Sería prolijo, tampoco es este lugar, plantear si Iradier ‘inventa’ o no la Habanera como género; musicólogos actuales aducen otras canciones y otras fechas como orígenes posibles (El abufar, citada en prensa habanera en 1829, o La pimienta, ‘contradanza de inspiración cubana’, citada en El noticioso de ambos mundos de México, en 1836). Previo a esto, quizá sea más pertinente, ignorando cuanto se ha afirmado, preguntarse de nuevo si Iradier estuvo realmente en La Habana, si se embarcó o no en la gira americana organizada por Albinoni. Porque de ninguno de estos supuestos existe prueba documental. ‘¿Cómo es posible que ninguna, absolutamente ninguna huella haya quedado del paso del músico por la isla?’, se pregunta Álvaro Fernández Roda, historiador, en referencia a Cuba. ‘De muchas personas menos importantes las hemos encontrado […]. Además, cada vez que se movía el compositor, salía en la prensa […]’. Si, como se afirma, las obras del maestro de canto de la emperatriz de Francia triunfaban en conciertos públicos y privados, ¿dónde están las reseñas en la prensa de Nueva York, Boston, Filadelfia, Nueva Orleans…? Las fechas de viajes del compositor entre España y Francia por entonces tampoco permiten conjeturar, según el historiador, la existencia de un viaje de duración tan amplia como el americano.

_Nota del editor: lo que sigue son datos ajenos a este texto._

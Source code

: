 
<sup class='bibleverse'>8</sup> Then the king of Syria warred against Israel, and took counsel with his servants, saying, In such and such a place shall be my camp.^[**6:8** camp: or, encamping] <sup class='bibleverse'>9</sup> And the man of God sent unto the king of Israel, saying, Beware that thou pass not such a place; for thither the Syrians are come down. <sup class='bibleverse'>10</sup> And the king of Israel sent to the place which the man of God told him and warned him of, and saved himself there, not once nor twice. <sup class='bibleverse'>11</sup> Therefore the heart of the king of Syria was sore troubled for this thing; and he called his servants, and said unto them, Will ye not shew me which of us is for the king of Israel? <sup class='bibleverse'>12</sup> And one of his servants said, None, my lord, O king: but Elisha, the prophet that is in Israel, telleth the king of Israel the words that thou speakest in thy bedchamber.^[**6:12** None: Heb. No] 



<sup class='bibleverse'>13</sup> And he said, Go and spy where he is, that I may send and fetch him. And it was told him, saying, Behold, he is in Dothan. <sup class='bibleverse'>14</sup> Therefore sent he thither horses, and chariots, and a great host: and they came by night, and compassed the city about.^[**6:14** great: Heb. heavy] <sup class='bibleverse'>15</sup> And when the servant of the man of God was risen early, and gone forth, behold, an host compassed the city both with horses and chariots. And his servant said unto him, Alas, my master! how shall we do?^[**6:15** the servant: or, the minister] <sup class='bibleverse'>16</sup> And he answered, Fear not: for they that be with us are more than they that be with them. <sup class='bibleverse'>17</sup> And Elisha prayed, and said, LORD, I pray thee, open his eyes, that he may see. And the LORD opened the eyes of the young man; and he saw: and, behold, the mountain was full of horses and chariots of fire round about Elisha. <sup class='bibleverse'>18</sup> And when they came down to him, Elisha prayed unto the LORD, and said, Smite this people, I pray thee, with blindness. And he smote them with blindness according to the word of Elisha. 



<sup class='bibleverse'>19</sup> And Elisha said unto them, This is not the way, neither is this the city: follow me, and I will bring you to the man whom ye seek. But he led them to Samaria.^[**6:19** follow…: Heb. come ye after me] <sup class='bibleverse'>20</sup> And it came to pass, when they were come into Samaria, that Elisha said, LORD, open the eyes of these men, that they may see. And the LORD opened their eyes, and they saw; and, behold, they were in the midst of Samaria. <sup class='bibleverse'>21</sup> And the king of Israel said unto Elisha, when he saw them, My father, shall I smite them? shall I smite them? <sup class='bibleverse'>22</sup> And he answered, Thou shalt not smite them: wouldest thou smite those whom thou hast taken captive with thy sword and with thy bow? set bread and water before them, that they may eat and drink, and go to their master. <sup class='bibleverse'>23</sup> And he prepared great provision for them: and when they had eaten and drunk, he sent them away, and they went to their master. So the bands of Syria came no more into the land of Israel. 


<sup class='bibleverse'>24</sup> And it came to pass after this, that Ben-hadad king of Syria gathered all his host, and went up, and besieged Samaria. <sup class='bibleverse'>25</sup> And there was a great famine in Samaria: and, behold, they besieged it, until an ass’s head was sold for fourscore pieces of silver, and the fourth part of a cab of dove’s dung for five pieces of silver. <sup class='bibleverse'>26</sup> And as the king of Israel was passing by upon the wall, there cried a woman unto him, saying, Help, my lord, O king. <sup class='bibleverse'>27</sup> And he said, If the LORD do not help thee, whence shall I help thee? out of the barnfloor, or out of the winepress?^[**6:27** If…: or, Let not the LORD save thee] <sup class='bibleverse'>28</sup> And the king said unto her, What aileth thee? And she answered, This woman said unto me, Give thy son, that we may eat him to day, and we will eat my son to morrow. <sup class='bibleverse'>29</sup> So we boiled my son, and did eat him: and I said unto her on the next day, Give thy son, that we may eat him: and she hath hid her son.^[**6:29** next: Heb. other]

Las colecciones musicales de Iradier
De Iradier se conservan poco más de cien canciones. Ninguna comparable en popularidad, desde luego, a La paloma, capaz de garantizar el recuerdo del alavés en los próximos siglos, o comparable siquiera a El arreglito, de subsidiaria pervivencia en la Carmen de Bizet. En menor medida son conocidas asimismo Los caracoles, La calesera y La jota del chiclanero, mencionadas ya, y a las que podría añadirse otra docena de títulos interpretados en recitales de canto, o incorporados al repertorio habitual de agrupaciones corales del norte peninsular. Rara vez se interpretan las canciones Iradier en sus colecciones íntegras, de las que el compositor llegaría a publicar cuatro hasta series entre 1840 y 1864: la primera, Colección de canciones nuevas españolas con acompañamiento de piano-forte; la segunda, El tesoro andaluz, que vendía el mismo compositor en el comercio de venta de pianos que regentara en Madrid; la tercera y cuarta colecciones, publicadas en París, con los títulos de L’echo d’Espagne y Fleurs d’Espagne.
Lugar ilustre en el repertorio olvidado de Iradier lo ocupan la zarzuela La pradera del canal, de cuya música es coautor junto a Cristóbal Oudrid y Luis de Cepeda, y el sainete El mesón de Nochebuena, donde figuran las canciones La naranjera y El matón.